What you have to do: Exact copy required. Repeat the records, but keep the pictures out.
━━━━━ Data to process
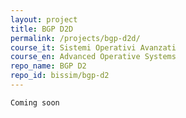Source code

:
 ```yaml
---
layout: project
title: BGP D2D
permalink: /projects/bgp-d2d/
course_it: Sistemi Operativi Avanzati
course_en: Advanced Operative Systems
repo_name: BGP D2
repo_id: bissim/bgp-d2
---
```


`Coming soon`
━━━━━━━━━━
The answer:
Source code

:
 ```yaml
---
layout: project
title: BGP D2D
permalink: /projects/bgp-d2d/
course_it: Sistemi Operativi Avanzati
course_en: Advanced Operative Systems
repo_name: BGP D2
repo_id: bissim/bgp-d2
---
```


`Coming soon`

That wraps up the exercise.